(EXTRACTED INFORMATION)
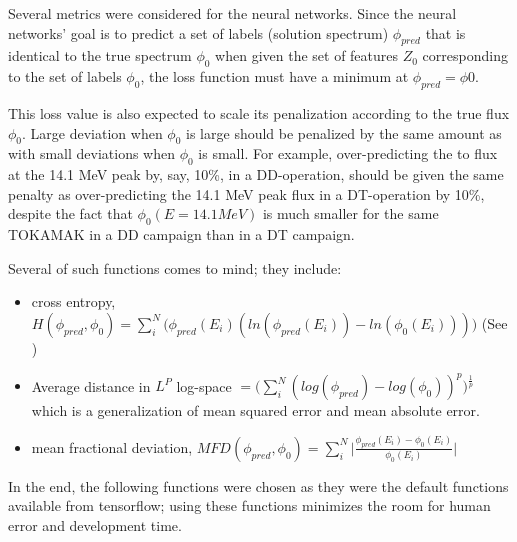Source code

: \documentclass[a4paper, 12pt]{article}
\begin{document}
    Several metrics were considered for the neural networks. Since the neural networks' goal is to predict a set of labels (solution spectrum) $\phi_{pred}$ that is identical to the true spectrum $\phi_{0}$ when given the set of features $Z_{0}$ corresponding to the set of labels $\phi_{0}$, the loss function must have a minimum at $\phi_{pred}=\phi{0}$.

    This loss value is also expected to scale its penalization according to the true flux $\phi_{0}$. Large deviation when $\phi_0$ is large should be penalized by the same amount as with small deviations when $\phi_{0}$ is small. For example, over-predicting the to flux at the 14.1 MeV peak by, say, 10\%, in a DD-operation, should be given the same penalty as over-predicting the 14.1 MeV peak flux in a DT-operation by 10\%, despite the fact that $\phi_{0}(E=14.1 MeV)$ is much smaller for the same TOKAMAK in a DD campaign than in a DT campaign.

    Several of such functions comes to mind; they include:

    \begin{itemize}
        \item cross entropy, $H(\phi_{pred}, \phi_{0}) = \sum_i^N \bigg(\phi_{pred}(E_i)(ln(\phi_{pred}(E_i)) - ln(\phi_{0}(E_i)))\bigg)$ (See \cite{Johnson-Shore-Deriv})
        \item Average distance in $L^P$ log-space $=\bigg(\sum_i^N(log(\phi_{pred})-log(\phi_{0}))^p\bigg)^{\frac{1}{p}}$
        which is a generalization of mean squared error and mean absolute error.
        \item mean fractional deviation, $MFD (\phi_{pred}, \phi_{0}) = \sum_i^N \bigg|\frac{\phi_{pred}(E_i)-\phi_0(E_i)}{\phi_{0}(E_i)}\bigg|$
    \end{itemize}

    In the end, the following functions were chosen as they were the default functions available from tensorflow; using these functions minimizes the room for human error and development time.
\end{document}
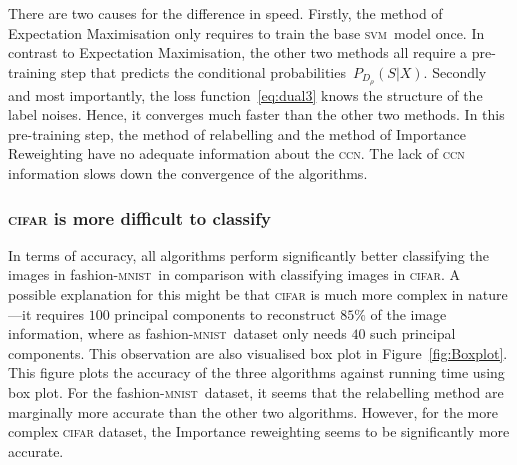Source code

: \documentclass[12pt]{article} %
\newcommand{\svm}{\textsc{svm}}
\newcommand{\mnist}{fashion-\textsc{mnist}}
\begin{document}
There are two  causes for the difference in speed.
Firstly, the method of Expectation Maximisation only requires to train the base \svm\ model once.
In contrast to Expectation Maximisation, the other two methods all require a pre-training step that predicts the conditional probabilities~$P_{D_\rho}(S|X)$.
Secondly and most importantly, the loss function~\eqref{eq:dual3} knows the structure of the label noises. Hence, it converges much faster than the other two methods.
In this pre-training step, the method of relabelling and the method of Importance Reweighting have no adequate information about the \textsc{ccn}.
The lack of \textsc{ccn} information slows down the convergence of the algorithms.

\subsubsection{\textsc{cifar} is more difficult to classify}
In terms of accuracy, all algorithms perform significantly better classifying the images in \mnist\ in comparison with classifying images in \textsc{cifar}.
A possible explanation for this might be that \textsc{cifar} is much more complex in nature---it requires $100$ principal components to reconstruct $85\%$ of the image information, where as \mnist\ dataset only needs $40$ such principal components.
This observation are also visualised box plot in Figure~\ref{fig:Boxplot}. This figure plots the accuracy of the three algorithms against running time using box plot. For the \mnist\  dataset, it seems that the relabelling method are marginally more accurate than the other two algorithms. However, for the  more complex \textsc{cifar} dataset, the Importance reweighting seems to be significantly more accurate.
\end{document}
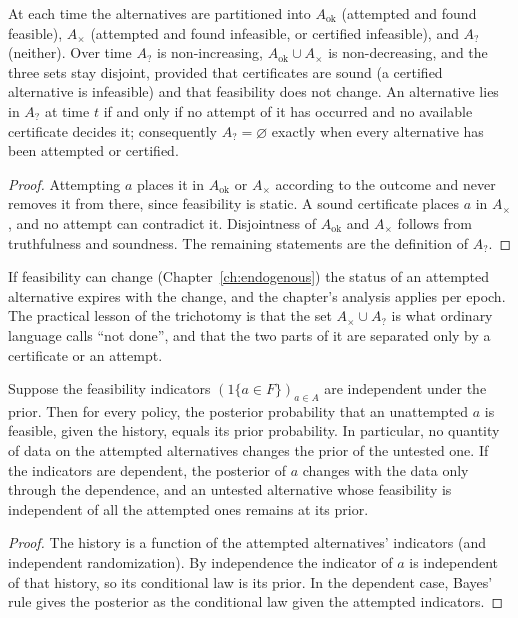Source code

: \begin{newresult}[Trichotomy]\label{prop:trichotomy}
At each time the alternatives are partitioned into $A_{\mathrm{ok}}$ (attempted and found feasible), $A_{\times}$ (attempted and found infeasible, or certified infeasible), and $A_{?}$ (neither). Over time $A_{?}$ is non-increasing, $A_{\mathrm{ok}}\cup A_\times$ is non-decreasing, and the three sets stay disjoint, provided that certificates are sound (a certified alternative is infeasible) and that feasibility does not change. An alternative lies in $A_?$ at time $t$ if and only if no attempt of it has occurred and no available certificate decides it; consequently $A_?=\varnothing$ exactly when every alternative has been attempted or certified.
\end{newresult}
\begin{proof}
Attempting $a$ places it in $A_{\mathrm{ok}}$ or $A_\times$ according to the outcome and never removes it from there, since feasibility is static. A sound certificate places $a$ in $A_\times$, and no attempt can contradict it. Disjointness of $A_{\mathrm{ok}}$ and $A_\times$ follows from truthfulness and soundness. The remaining statements are the definition of $A_?$.
\end{proof}

If feasibility can change (Chapter~\ref{ch:endogenous}) the status of an attempted alternative expires with the change, and the chapter's analysis applies per epoch. The practical lesson of the trichotomy is that the set $A_{\times}\cup A_?$ is what ordinary language calls ``not done'', and that the two parts of it are separated only by a certificate or an attempt.

\begin{newresult}\label{prop:no-info}
Suppose the feasibility indicators $(1\{a\in F\})_{a\in A}$ are independent under the prior. Then for every policy, the posterior probability that an unattempted $a$ is feasible, given the history, equals its prior probability. In particular, no quantity of data on the attempted alternatives changes the prior of the untested one. If the indicators are dependent, the posterior of $a$ changes with the data only through the dependence, and an untested alternative whose feasibility is independent of all the attempted ones remains at its prior.
\end{newresult}
\begin{proof}
The history is a function of the attempted alternatives' indicators (and independent randomization). By independence the indicator of $a$ is independent of that history, so its conditional law is its prior. In the dependent case, Bayes' rule gives the posterior as the conditional law given the attempted indicators.
\end{proof}

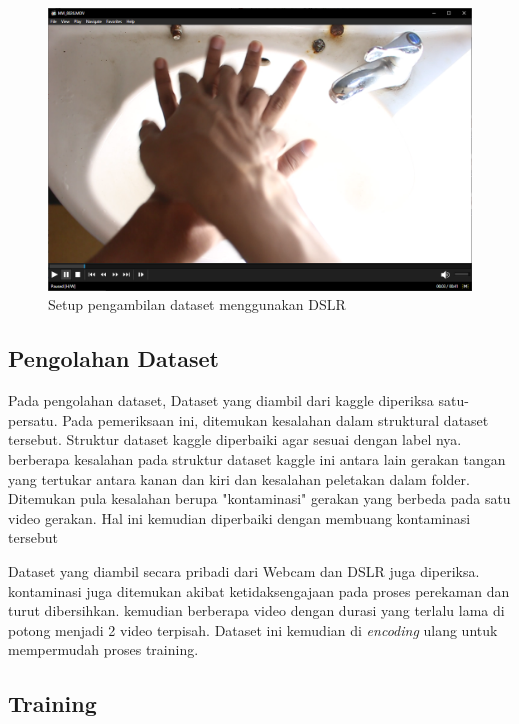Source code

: \begin{figure}[!ht]
	\centering
	\includegraphics[width=0.8\columnwidth]{gambar/contohdslr2.png}
	\caption{Setup pengambilan dataset menggunakan DSLR}
	\label{fig:contohdslr}
\end{figure}

\subsection{Pengolahan Dataset}
\label{subsec:pengolahandataset}

Pada pengolahan dataset, Dataset yang diambil dari kaggle diperiksa satu-persatu. Pada pemeriksaan ini, ditemukan kesalahan dalam struktural dataset tersebut. Struktur dataset kaggle diperbaiki agar sesuai dengan label nya. berberapa kesalahan pada struktur dataset kaggle ini antara lain gerakan tangan yang tertukar antara kanan dan kiri dan kesalahan peletakan dalam folder. Ditemukan pula kesalahan berupa "kontaminasi" gerakan yang berbeda pada satu video gerakan. Hal ini kemudian diperbaiki dengan membuang kontaminasi tersebut

Dataset yang diambil secara pribadi dari Webcam dan DSLR juga diperiksa. kontaminasi juga ditemukan akibat ketidaksengajaan pada proses perekaman dan turut dibersihkan. kemudian berberapa video dengan durasi yang terlalu lama di potong menjadi 2 video terpisah. Dataset ini kemudian di \textit{encoding} ulang untuk mempermudah proses training.

\subsection{Training}
\label{subsec:trainigg}

\


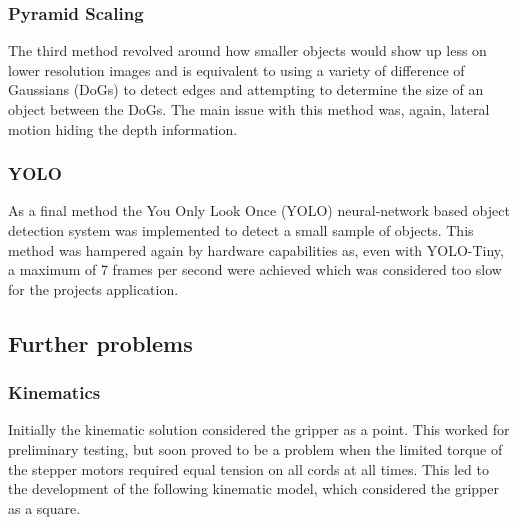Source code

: \documentclass[conference]{IEEEtran}
\begin{document}
\subsubsection{Pyramid Scaling}
The third method revolved around how smaller objects would show up less on lower resolution images and is equivalent to using a variety of difference of Gaussians (DoGs) to detect edges and attempting to determine the size of an object between the DoGs. The main issue with this method was, again, lateral motion hiding the depth information.

\subsubsection{YOLO}
As a final method the You Only Look Once (YOLO) neural-network based object detection system was implemented to detect a small sample of objects. This method was hampered again by hardware capabilities as, even with YOLO-Tiny, a maximum of 7 frames per second were achieved which was considered too slow for the projects application.\subsection{Further problems}\subsubsection{Kinematics}\label{kinematic_solution_3}
Initially the kinematic solution considered the gripper as a point. This worked for preliminary testing, but soon proved to be a problem when the limited torque of the stepper motors required equal tension on all cords at all times. This led to the development of the following kinematic model, which considered the gripper as a square. 
\end{document}
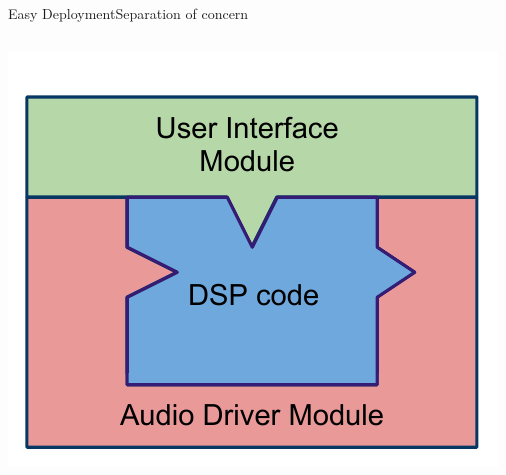 \begin{frame}{Easy Deployment}{Separation of concern}
\begin{columns}[t]
\begin{column}{0.75\textwidth}
        \begin{center}
        \includegraphics[height=0.2\textheight]{images/FaustArchitectureComplete}
        \end{center}
    \end{column}
    \end{columns}
    
\end{frame}
    
    
    
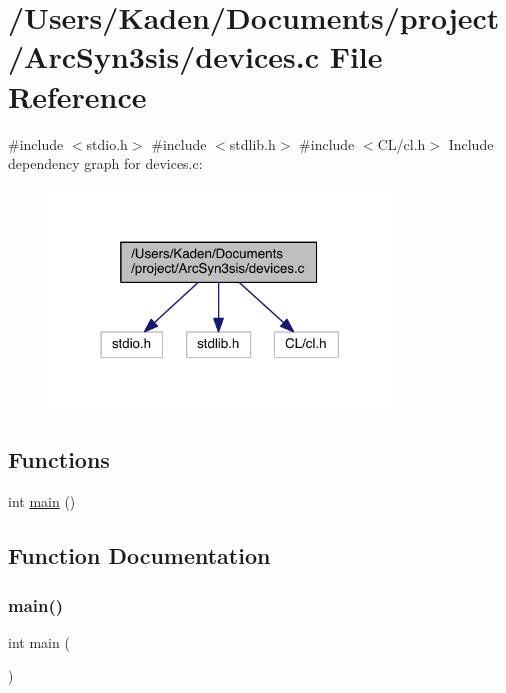 \hypertarget{a00443}{}\section{/\+Users/\+Kaden/\+Documents/project/\+Arc\+Syn3sis/devices.c File Reference}
\label{a00443}
{\ttfamily \#include $<$stdio.\+h$>$}\newline
{\ttfamily \#include $<$stdlib.\+h$>$}\newline
{\ttfamily \#include $<$C\+L/cl.\+h$>$}\newline
Include dependency graph for devices.\+c\+:\nopagebreak
\begin{figure}[H]
\begin{center}
\leavevmode
\includegraphics[width=258pt]{a00444}
\end{center}
\end{figure}
\subsection*{Functions}
\begin{DoxyCompactItemize}
\item 
int \hyperlink{a00443_ae66f6b31b5ad750f1fe042a706a4e3d4}{main} ()
\end{DoxyCompactItemize}


\subsection{Function Documentation}
\mbox{\label{a00443_ae66f6b31b5ad750f1fe042a706a4e3d4}} 
\subsubsection{\texorpdfstring{main()}{main()}}
{\footnotesize\ttfamily int main (\begin{DoxyParamCaption}{ }\end{DoxyParamCaption})}


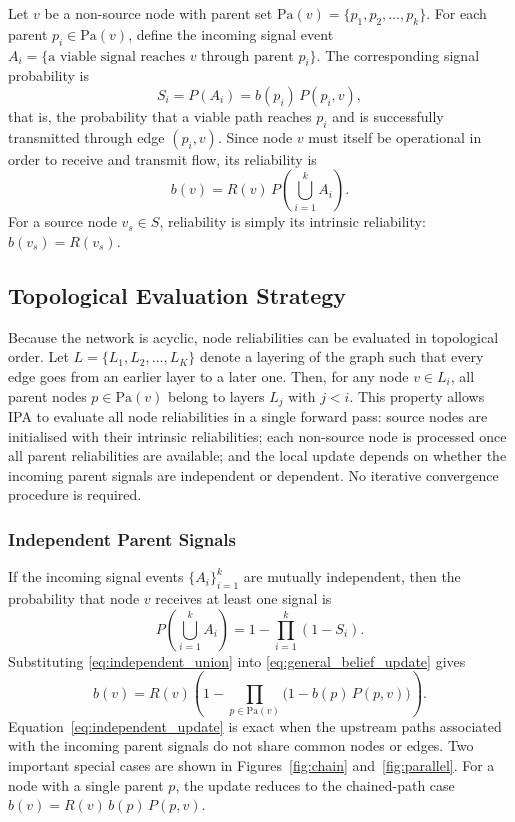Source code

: \documentclass[preprint,12pt]{elsarticle}
\theoremstyle{definition}
\begin{document}
Let $v$ be a non-source node with parent set $\mathrm{Pa}(v)=\{p_1,p_2,\dots,p_k\}$. For each parent
$p_i\in \mathrm{Pa}(v)$, define the incoming signal event
$A_i=\{\text{a viable signal reaches } v \text{ through parent } p_i\}$. The corresponding signal
probability is
\begin{equation}\label{eq:signal}
S_i = P(A_i) = b(p_i)\,P(p_i,v),
\end{equation}
that is, the probability that a viable path reaches $p_i$ and is successfully transmitted through edge
$(p_i,v)$. Since node $v$ must itself be operational in order to receive and transmit flow, its
reliability is
\begin{equation}\label{eq:general_belief_update}
b(v)=R(v)\,P\!\left(\bigcup_{i=1}^{k}A_i\right).
\end{equation}
For a source node $v_s\in S$, reliability is simply its intrinsic reliability:
$b(v_s)=R(v_s)$.

\subsection{Topological Evaluation Strategy}

Because the network is acyclic, node reliabilities can be evaluated in topological order. Let
$L=\{L_1,L_2,\dots,L_K\}$ denote a layering of the graph such that every edge goes from an earlier layer
to a later one. Then, for any node $v\in L_i$, all parent nodes $p\in\mathrm{Pa}(v)$ belong to layers
$L_j$ with $j<i$. This property allows IPA to evaluate all node reliabilities in a single forward pass:
source nodes are initialised with their intrinsic reliabilities; each non-source node is processed once
all parent reliabilities are available; and the local update depends on whether the incoming parent
signals are independent or dependent. No iterative convergence procedure is required.

\subsubsection{Independent Parent Signals}

If the incoming signal events $\{A_i\}_{i=1}^{k}$ are mutually independent, then the probability that
node $v$ receives at least one signal is
\begin{equation}\label{eq:independent_union}
P\!\left(\bigcup_{i=1}^{k}A_i\right)=1-\prod_{i=1}^{k}(1-S_i).
\end{equation}
Substituting \eqref{eq:independent_union} into \eqref{eq:general_belief_update} gives
\begin{equation}\label{eq:independent_update}
b(v)=R(v)\left(1-\prod_{p\in\mathrm{Pa}(v)}\bigl(1-b(p)\,P(p,v)\bigr)\right).
\end{equation}
Equation~\eqref{eq:independent_update} is exact when the upstream paths associated with the incoming
parent signals do not share common nodes or edges. Two important special cases are shown in
Figures~\ref{fig:chain} and~\ref{fig:parallel}. For a node with a single parent $p$, the update reduces
to the chained-path case $b(v)=R(v)\,b(p)\,P(p,v)$.
\end{document}
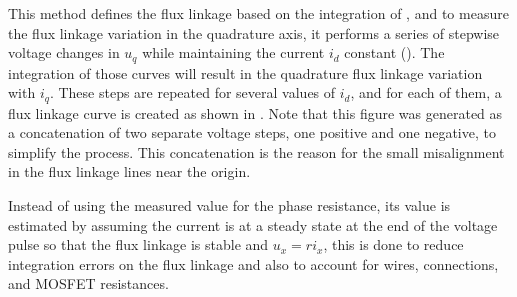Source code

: This method defines the flux linkage based on the integration of , and to measure the flux linkage variation in the quadrature axis, it performs a series of stepwise voltage changes in $u_q$ while maintaining the current $i_d$ constant (). The integration of those curves will result in the quadrature flux linkage variation with $i_q$. These steps are repeated for several values of $i_d$, and for each of them, a flux linkage curve is created as shown in . Note that this figure was generated as a concatenation of two separate voltage steps, one positive and one negative, to simplify the process. This concatenation is the reason for the small misalignment in the flux linkage lines near the origin.

Instead of using the measured value for the phase resistance, its value is estimated by assuming the current is at a steady state at the end of the voltage pulse so that the flux linkage is stable and $u_x = ri_x$, this is done to reduce integration errors on the flux linkage and also to account for wires, connections, and MOSFET resistances.

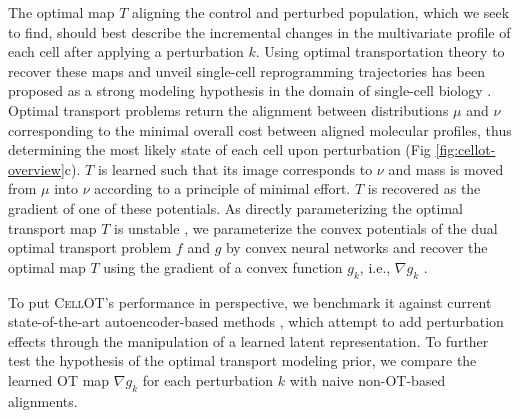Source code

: The optimal map $T$ aligning the control and perturbed population, which we seek to find, should best describe the incremental changes in the multivariate profile of each cell after applying a perturbation $k$.
Using optimal transportation theory \cite{villani2003, santambrogio2015} to recover these maps and unveil single-cell reprogramming trajectories has been proposed as a strong modeling hypothesis in the domain of single-cell biology \cite{schiebinger2019, cang2020, demetci2022, huizing2022, lavenant2023, zhang2021}.
Optimal transport problems return the alignment between distributions $\mu$ and $\nu$ corresponding to the minimal overall cost between aligned molecular profiles, thus determining the most likely state of each cell upon perturbation (Fig \ref{fig:cellot-overview}c).
$T$ is learned such that its image corresponds to $\nu$ and mass is moved from $\mu$ into $\nu$ according to a principle of minimal effort.
$T$ is recovered as the gradient of one of these potentials.
As directly parameterizing the optimal transport map $T$ 
\cite{korotin2020, yang2019, prasad2022} is unstable \citep[Table 1]{makkuva2020}, we parameterize the convex potentials of the dual optimal transport problem $f$ and $g$ by convex neural networks \cite{amos2017} and recover the optimal map $T$ using the gradient of a convex function $g_k$, i.e., $\nabla g_k$ \cite{makkuva2020}.

To put \textsc{CellOT}'s performance in perspective, we benchmark it against current state-of-the-art autoencoder-based methods \cite{lotfollahi2019, lopez2018},
which attempt to add perturbation effects through the manipulation of a learned latent representation.
To further test the hypothesis of the optimal transport modeling prior, we compare the learned OT map $\nabla g_k$ for each perturbation $k$ with naive non-OT-based alignments.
(End EXTRACTED INFORMATION)
▸ WORK TASK
Which lines of the records above hold the word "nodes"? Copy each of them.

▸ TASK RESPONSE
to a later one. Then, for any node $v\in L_i$, all parent nodes $p\in\mathrm{Pa}(v)$ belong to layers
source nodes are initialised with their intrinsic reliabilities; each non-source node is processed once
parent signals do not share common nodes or edges. Two important special cases are shown in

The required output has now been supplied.